There were moments I questioned everything. The night I slept alone in my new apartment with the furnace clanking like a poor idea and the streetlight streaming its exhausted gold across the ceiling, I wondered if I had constructed a religion of limits and called it healing because it seemed cleaner than being bold. In the morning, I found the mug I’d left in the freezer because grief makes you absentminded, and laughed so hard I cried anyway. Relief, I’m learning, can look like that—ridiculous and holy at once.

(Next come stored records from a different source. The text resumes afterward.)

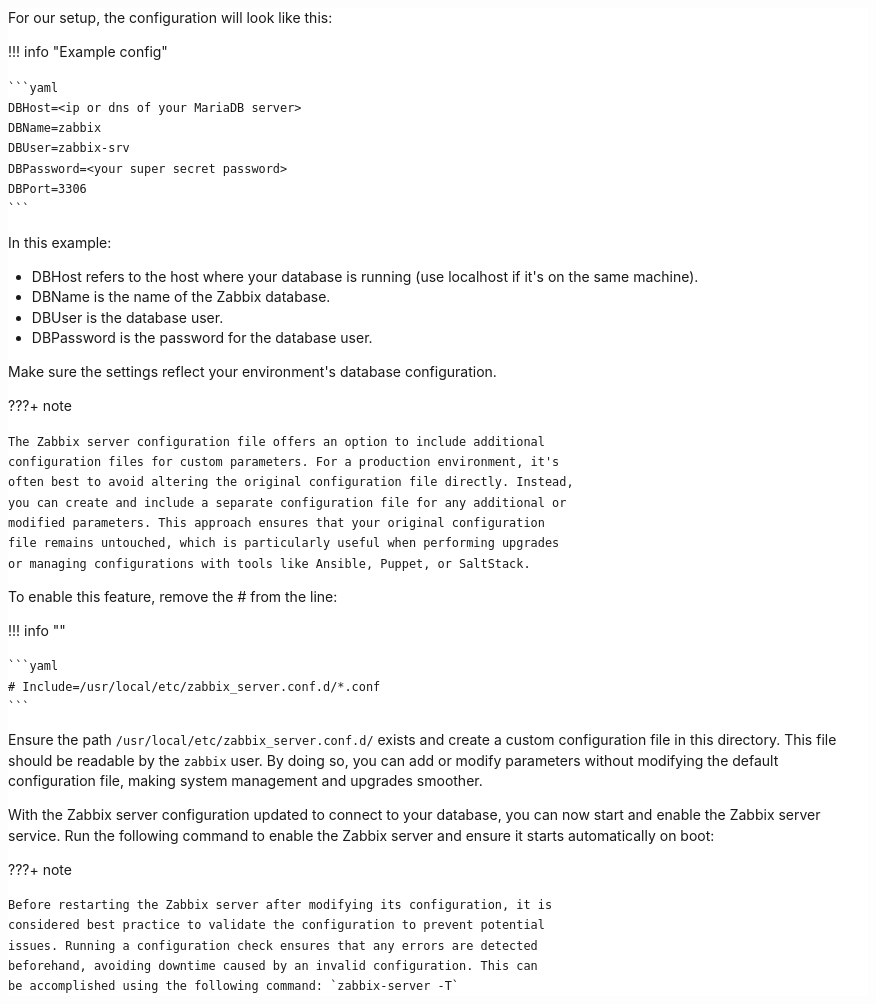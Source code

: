 For our setup, the configuration will look like this:

!!! info "Example config"

    ```yaml
    DBHost=<ip or dns of your MariaDB server>
    DBName=zabbix
    DBUser=zabbix-srv
    DBPassword=<your super secret password>
    DBPort=3306
    ```

In this example:

- DBHost refers to the host where your database is running (use localhost if
  it's on the same machine).
- DBName is the name of the Zabbix database.
- DBUser is the database user.
- DBPassword is the password for the database user.

Make sure the settings reflect your environment's database configuration.

???+ note

    The Zabbix server configuration file offers an option to include additional
    configuration files for custom parameters. For a production environment, it's
    often best to avoid altering the original configuration file directly. Instead,
    you can create and include a separate configuration file for any additional or
    modified parameters. This approach ensures that your original configuration
    file remains untouched, which is particularly useful when performing upgrades
    or managing configurations with tools like Ansible, Puppet, or SaltStack.

To enable this feature, remove the # from the line:

!!! info ""

    ```yaml
    # Include=/usr/local/etc/zabbix_server.conf.d/*.conf
    ```

Ensure the path `/usr/local/etc/zabbix_server.conf.d/` exists and create a
custom configuration file in this directory. This file should be readable by the
`zabbix` user. By doing so, you can add or modify parameters without modifying
the default configuration file, making system management and upgrades smoother.

With the Zabbix server configuration updated to connect to your database, you
can now start and enable the Zabbix server service. Run the following command to
enable the Zabbix server and ensure it starts automatically on boot:

???+ note

    Before restarting the Zabbix server after modifying its configuration, it is
    considered best practice to validate the configuration to prevent potential
    issues. Running a configuration check ensures that any errors are detected
    beforehand, avoiding downtime caused by an invalid configuration. This can
    be accomplished using the following command: `zabbix-server -T`
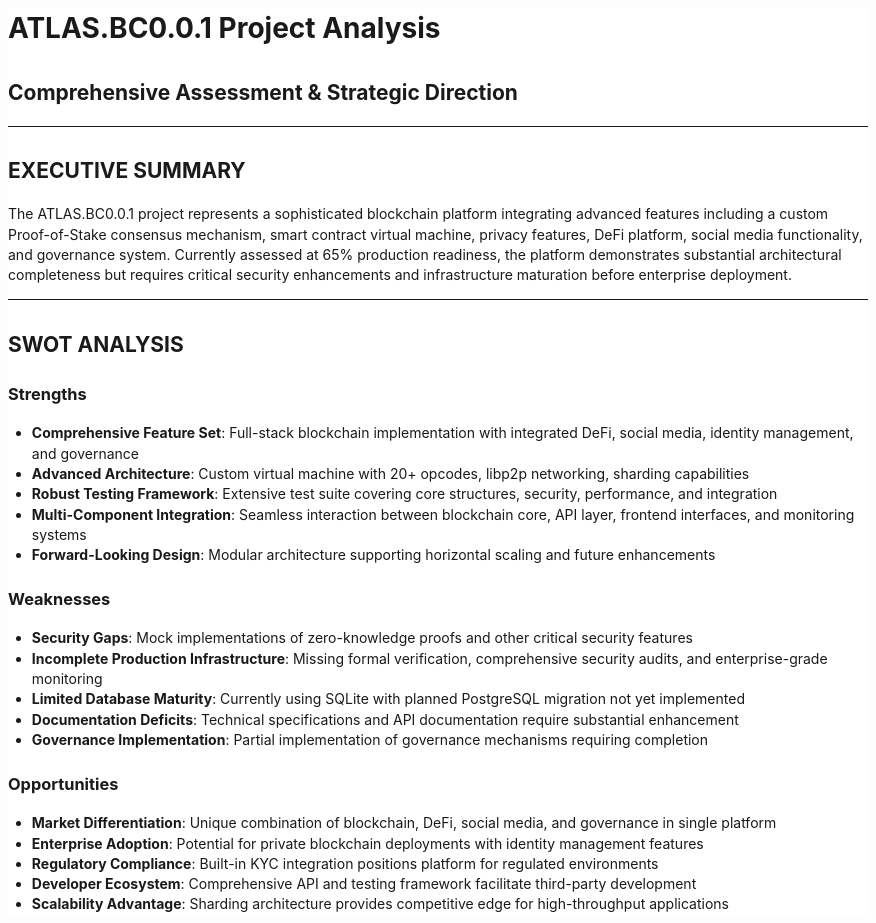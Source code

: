 # ATLAS.BC0.0.1 Project Analysis
## Comprehensive Assessment & Strategic Direction

---

## EXECUTIVE SUMMARY

The ATLAS.BC0.0.1 project represents a sophisticated blockchain platform integrating advanced features including a custom Proof-of-Stake consensus mechanism, smart contract virtual machine, privacy features, DeFi platform, social media functionality, and governance system. Currently assessed at 65% production readiness, the platform demonstrates substantial architectural completeness but requires critical security enhancements and infrastructure maturation before enterprise deployment.

---

## SWOT ANALYSIS

### Strengths
- **Comprehensive Feature Set**: Full-stack blockchain implementation with integrated DeFi, social media, identity management, and governance
- **Advanced Architecture**: Custom virtual machine with 20+ opcodes, libp2p networking, sharding capabilities
- **Robust Testing Framework**: Extensive test suite covering core structures, security, performance, and integration
- **Multi-Component Integration**: Seamless interaction between blockchain core, API layer, frontend interfaces, and monitoring systems
- **Forward-Looking Design**: Modular architecture supporting horizontal scaling and future enhancements

### Weaknesses
- **Security Gaps**: Mock implementations of zero-knowledge proofs and other critical security features
- **Incomplete Production Infrastructure**: Missing formal verification, comprehensive security audits, and enterprise-grade monitoring
- **Limited Database Maturity**: Currently using SQLite with planned PostgreSQL migration not yet implemented
- **Documentation Deficits**: Technical specifications and API documentation require substantial enhancement
- **Governance Implementation**: Partial implementation of governance mechanisms requiring completion

### Opportunities
- **Market Differentiation**: Unique combination of blockchain, DeFi, social media, and governance in single platform
- **Enterprise Adoption**: Potential for private blockchain deployments with identity management features
- **Regulatory Compliance**: Built-in KYC integration positions platform for regulated environments
- **Developer Ecosystem**: Comprehensive API and testing framework facilitate third-party development
- **Scalability Advantage**: Sharding architecture provides competitive edge for high-throughput applications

My therapist says healing is a form of loyalty, not a betrayal. Loyalty to the kid I was, the one who knew when a room got cold, even if the thermostat said seventy-two. Loyalty to the body that kept the score and the calendar, that waited years for me to say, “I hear you finally.” And yes, loyalty to the people I’ve left, because honesty can be a kinder gift than endurance. Staying to make everyone else comfortable is a slow way to disappear. Leaving is not a failure; it’s a refusal to vanish.

Sometimes I miss them. I miss the rhythm we had, even if it ran on me. I miss the weird, private languages you invent with people you’ve known since before you had a choice. I miss, in the way you miss a city you moved from, all the routes you never had the chance to take. Healing doesn’t cancel missing. It just asks you to carry it differently.